David Natera Febres speaking in Venezuela in 2007 on freedom of the press. (David Adame / AP)

Every week the Truthdig editorial staff selects a Truthdigger of the Week, a group or person worthy of recognition for speaking truth to power, breaking the story or blowing the whistle. It is not a lifetime achievement award. Rather, we’re looking for newsmakers whose actions in a given week are worth celebrating.

The Venezuelan government is putting editor David Natera Febres away for doing his job.

Natera Febres was accused of criminal defamation because of a series of articles published in his newspaper in 2013 “about an extortion ring involving an army colonel, several businessmen, and top officials at the government-owned Ferrominera Orinoco iron mining company,” reports the international advocacy group Committee to Protect Journalists (CPJ).

The court has sentenced Natera Febres to four years in prison, and, according to a post by the CPJ, he also was fined:

Natera Febres, the president and editor of Correo del Caroní, based in the eastern industrial city of Ciudad Guayana, Bolívar state, has 10 days to appeal. He remains free pending appeal but was prohibited from leaving Venezuela and must appear before court officials every 30 days. In addition, Judge Beltran Lira fined him 201,249 bolívares (about US$20,100 at the official rate, or about US$201 at black market rates) and banned the newspaper from publishing stories about the plaintiff in the case, businessman Yamal Mustafá.

The CPJ describes the action as an attempt to suppress the work of journalists critical of the government of President Nicolás Maduro.

“The sentencing of David Natera Febres is a clear attack on press freedom that will have a chilling effect on independent, investigative reporting in Venezuela,” said Carlos Lauría, CPJ’s senior program coordinator for the Americas in New York. “Under President Nicolás Maduro, Venezuelan authorities have used a variety of tactics to restrict the media, including filing defamation lawsuits, in an attempt to control the flow of information.”

The Caracas-based free speech group Espacio Público added that Correo de Caroní’s office and printing press could be confiscated due to civil penalties resulting from the case.

The Venezuelan legal system appears to be singling out Natera Febres. The extortion case was also investigated by the attorney general’s office and military intelligence. Many of the paper’s stories were allegedly based on government information, and Ferrominera’s president was fired and three company managers were sentenced to prison as a result of the investigation.

Journalists in Venezuela were disturbed by the silencing of one of the country’s few critical voices, and the only adversarial newspaper in the country’s east. “They [the government] are penalizing investigative journalism,” independent journalist Alba Perdomo told the CPJ.

CPJ research shows that authorities under Maduro have used defamation laws to hinder critical reporting.
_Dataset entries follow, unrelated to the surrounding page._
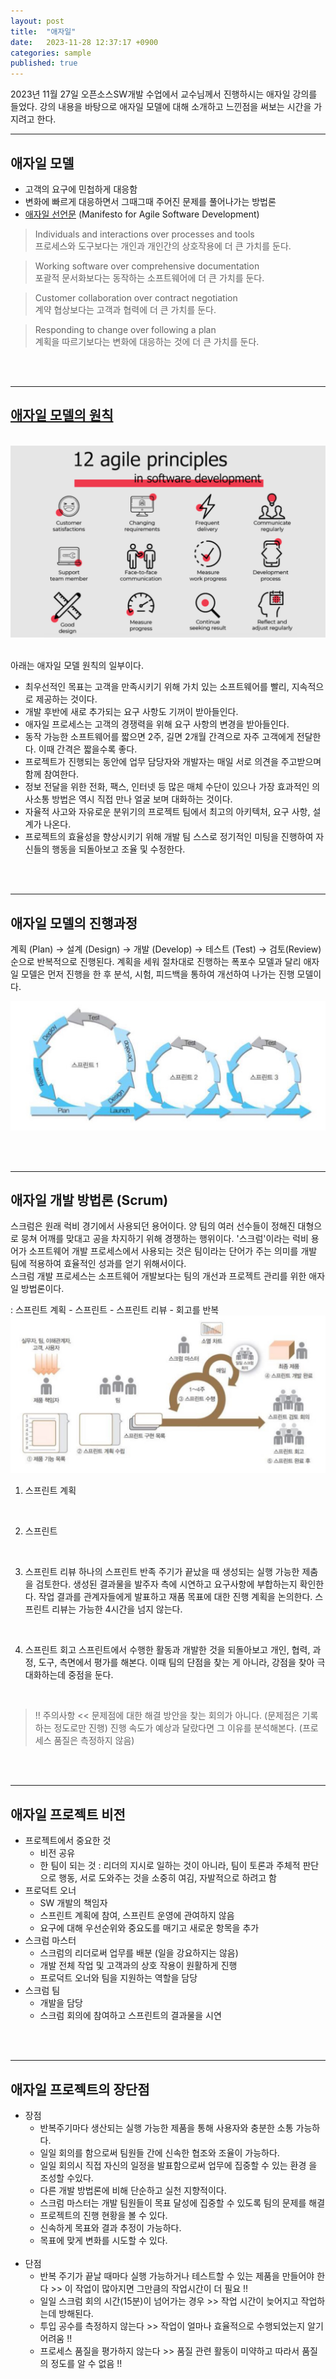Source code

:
 ```yaml
---
layout: post
title:  "애자일"
date:   2023-11-28 12:37:17 +0900
categories: sample
published: true
---
```


2023년 11월 27일 오픈소스SW개발 수업에서 교수님께서 진행하시는 애자일 강의를 들었다. 강의 내용을 바탕으로 애자일 모델에 대해 소개하고 느낀점을 써보는 시간을 가지려고 한다.

___

## 애자일 모델
* 고객의 요구에 민첩하게 대응함
* 변화에 빠르게 대응하면서 그때그때 주어진 문제를 풀어나가는 방법론
* [애자일 선언문](http://agilemanifesto.org) (Manifesto for Agile Software Development) 

> Individuals and interactions over processes and tools <br>
프로세스와 도구보다는 개인과 개인간의 상호작용에 더 큰 가치를 둔다.

> Working software over comprehensive documentation <br>
포괄적 문서화보다는 동작하는 소프트웨어에 더 큰 가치를 둔다.

> Customer collaboration over contract negotiation <br>
계약 협상보다는 고객과 협력에 더 큰 가치를 둔다.

> Responding to change over following a plan <br>
계획을 따르기보다는 변화에 대응하는 것에 더 큰 가치를 둔다.

<br><br>

___

## [애자일 모델의 원칙](https://agilemanifesto.org/principles.html)

<br>
<img src="/images/agile_prin.jpeg">
<br><br>

아래는 애자일 모델 원칙의 일부이다.
* 최우선적인 목표는 고객을 만족시키기 위해 가치 있는 소프트웨어를 빨리, 지속적으로 제공하는 것이다.  
* 개발 후반에 새로 추가되는 요구 사항도 기꺼이 받아들인다. 
* 애자일 프로세스는 고객의 경쟁력을 위해 요구 사항의 변경을 받아들인다.
* 동작 가능한 소프트웨어를 짧으면 2주, 길면 2개월 간격으로 자주 고객에게 전달한다. 이때 간격은 짧을수록 좋다.
* 프로젝트가 진행되는 동안에 업무 담당자와 개발자는 매일 서로 의견을 주고받으며 함께 참여한다.
* 정보 전달을 위한 전화, 팩스, 인터넷 등 많은 매체 수단이 있으나 가장 효과적인 의사소통 방법은 역시 직접 만나 얼굴 보며 대화하는 것이다.
* 자율적 사고와 자유로운 분위기의 프로젝트 팀에서 최고의 아키텍처, 요구 사항, 설계가 나온다.
* 프로젝트의 효율성을 향상시키기 위해 개발 팀 스스로 정기적인 미팅을 진행하여 자신들의 행동을 되돌아보고 조율 및 수정한다.

<br><br>

___

## 애자일 모델의 진행과정

계획 (Plan) → 설계 (Design) → 개발 (Develop) → 테스트 (Test) → 검토(Review) 순으로 반복적으로 진행된다.
계획을 세워 절차대로 진행하는 폭포수 모델과 달리 애자일 모델은 먼저 진행을  한 후 분석, 시험, 피드백을 통하여 개선하여 나가는 진행 모델이다.

<img src="/images/agile_stage.jpeg"><br/>


<br><br>

___

## 애자일 개발 방법론 (Scrum)

스크럼은 원래 럭비 경기에서 사용되던 용어이다. 양 팀의 여러 선수들이 정해진 대형으로 뭉쳐 어깨를 맞대고 공을 차지하기 위해 경쟁하는 행위이다. '스크럼'이라는 럭비 용어가 소프트웨어 개발 프로세스에서 사용되는 것은 팀이라는 단어가 주는 의미를 개발 팀에 적용하여 효율적인 성과를 얻기 위해서이다.  <br>
스크럼 개발 프로세스는 소프트웨어 개발보다는 팀의 개선과 프로젝트 관리를 위한 애자일 방법론이다. <br>

: 스프린트 계획 - 스프린트 - 스프린트 리뷰 - 회고를 반복 <br>
<img src="/images/agile_pro.jpeg"><br>

1. 스프린트 계획

<br>

2. 스프린트

<br>

3. 스프린트 리뷰
하나의 스프린트 반족 주기가 끝났을 때 생성되는 실행 가능한 제춤을 검토한다. 생성된 결과물을 발주자 측에 시연하고 요구사항에 부합하는지 확인한다. 작업 결과를 관계자들에게 발표하고 재품 목표에 대한 진행 계획을 논의한다. 스프린트 리뷰는 가능한 4시간을 넘지 않는다.

<br>

4. 스프린트 회고
스프린트에서 수행한 활동과 개발한 것을 되돌아보고 개인, 협력, 과정, 도구, 측면에서 평가를 해본다. 이때 팀의 단점을 찾는 게 아니라, 강점을 찾아 극대화하는데 중점을 둔다. 

<br>

> !! 주의사항 <<
문제점에 대한 해결 방안을 찾는 회의가 아니다. (문제점은 기록하는 정도로만 진행)
진행 속도가 예상과 달랐다면 그 이유를 분석해본다. (프로세스 품질은 측정하지 않음)

<br><br>


___

## 애자일 프로젝트 비전
* 프로젝트에서 중요한 것
    * 비전 공유
    * 한 팀이 되는 것 : 리더의 지시로 일하는 것이 아니라, 팀이 토론과 주체적 판단으로 행동, 서로 도와주는 것을 소중히 여김, 자발적으로 하려고 함
* 프로덕트 오너
    * SW 개발의 책임자
    * 스프린트 계획에 참여, 스프린트 운영에 관여하지 않음
    * 요구에 대해 우선순위와 중요도를 매기고 새로운 항목을 추가
* 스크럼 마스터
    * 스크럼의 리더로써 업무를 배분 (일을 강요하지는 않음)
    * 개발 전체 작업 및 고객과의 상호 작용이 원활하게 진행
    * 프로덕트 오너와 팀을 지원하는 역할을 담당
* 스크럼 팀
    * 개발을 담당
    * 스크럼 회의에 참여하고 스프린트의 결과물을 시연



<br><br>

___

## 애자일 프로젝트의 장단점
* 장점 <br>
  * 반복주기마다 생산되는 실행 가능한 제품을 통해 사용자와 충분한 소통 가능하다.
  * 일일 회의를 함으로써 팀원들 간에 신속한 협조와 조율이 가능하다.
  * 일일 회의시 직접 자신의 일정을 발표함으로써 업무에 집중할 수 있는 환경 을 조성할 수있다.
  * 다른 개발 방법론에 비해 단순하고 실천 지향적이다.
  * 스크럼 마스터는 개발 팀원들이 목표 달성에 집중할 수 있도록 팀의 문제를 해결 
  * 프로젝트의 진행 현황을 볼 수 있다.
  * 신속하게 목표와 결과 추정이 가능하다.
  * 목표에 맞게 변화를 시도할 수 있다.
  <br>
* 단점 <br>
  * 반복 주기가 끝날 때마다 실행 가능하거나 테스트할 수 있는 제품을 만들어야 한다  >> 이 작업이 많아지면 그만큼의 작업시간이 더 필요 !! 
  * 일일 스크럼 회의 시간(15분)이 넘어가는 경우 >> 작업 시간이 늦어지고 작업하는데 방해된다.
  * 투입 공수를 측정하지 않는다 >> 작업이 얼마나 효율적으로 수행되었는지 알기 어려움 !!
  * 프로세스 품질을 평가하지 않는다 >> 품질 관련 활동이 미약하고 따라서 품질의 정도를 알 수 없음 !!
Aside from the lawsuit, Correo del Caroní faces other threats to its existence. Most of its advertising has disappeared amid Venezuela’s economic crisis, and a shortage of the paper on which newspapers are printed (which publishers import from Canada and the United States) has forced the publication to cut its size from 32 pages to eight pages and reduce the frequency of its print publication from daily to weekly.
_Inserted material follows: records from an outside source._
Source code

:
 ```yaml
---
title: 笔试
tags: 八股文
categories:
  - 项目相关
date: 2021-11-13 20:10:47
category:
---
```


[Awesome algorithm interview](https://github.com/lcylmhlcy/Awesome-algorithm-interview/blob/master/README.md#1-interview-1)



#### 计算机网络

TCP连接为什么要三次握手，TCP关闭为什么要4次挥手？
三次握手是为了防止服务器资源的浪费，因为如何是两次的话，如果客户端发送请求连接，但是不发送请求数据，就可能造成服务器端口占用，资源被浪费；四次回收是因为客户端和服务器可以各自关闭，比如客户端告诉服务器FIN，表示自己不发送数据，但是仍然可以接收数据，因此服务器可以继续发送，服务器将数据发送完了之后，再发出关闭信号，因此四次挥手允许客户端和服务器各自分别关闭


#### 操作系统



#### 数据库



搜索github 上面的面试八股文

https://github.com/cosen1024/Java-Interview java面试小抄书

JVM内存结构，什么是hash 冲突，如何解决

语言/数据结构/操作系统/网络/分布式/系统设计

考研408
Over the past 15 years, the Venezuelan government has been cheered by many U.S. leftists for now-deceased President Hugo Chávez’s defiance of George W. Bush; Chávez survived a coup attempt by local groups that the Bush administration supported. Reports that Venezuela is silencing dissidents like Natera Febres are a disconcerting reminder that people and institutions that can appear heroic from one perspective can be harrowing from another.

For being willing to risk his freedom for the sake of his principles, we honor David Natera Febres as our Truthdigger of the Week.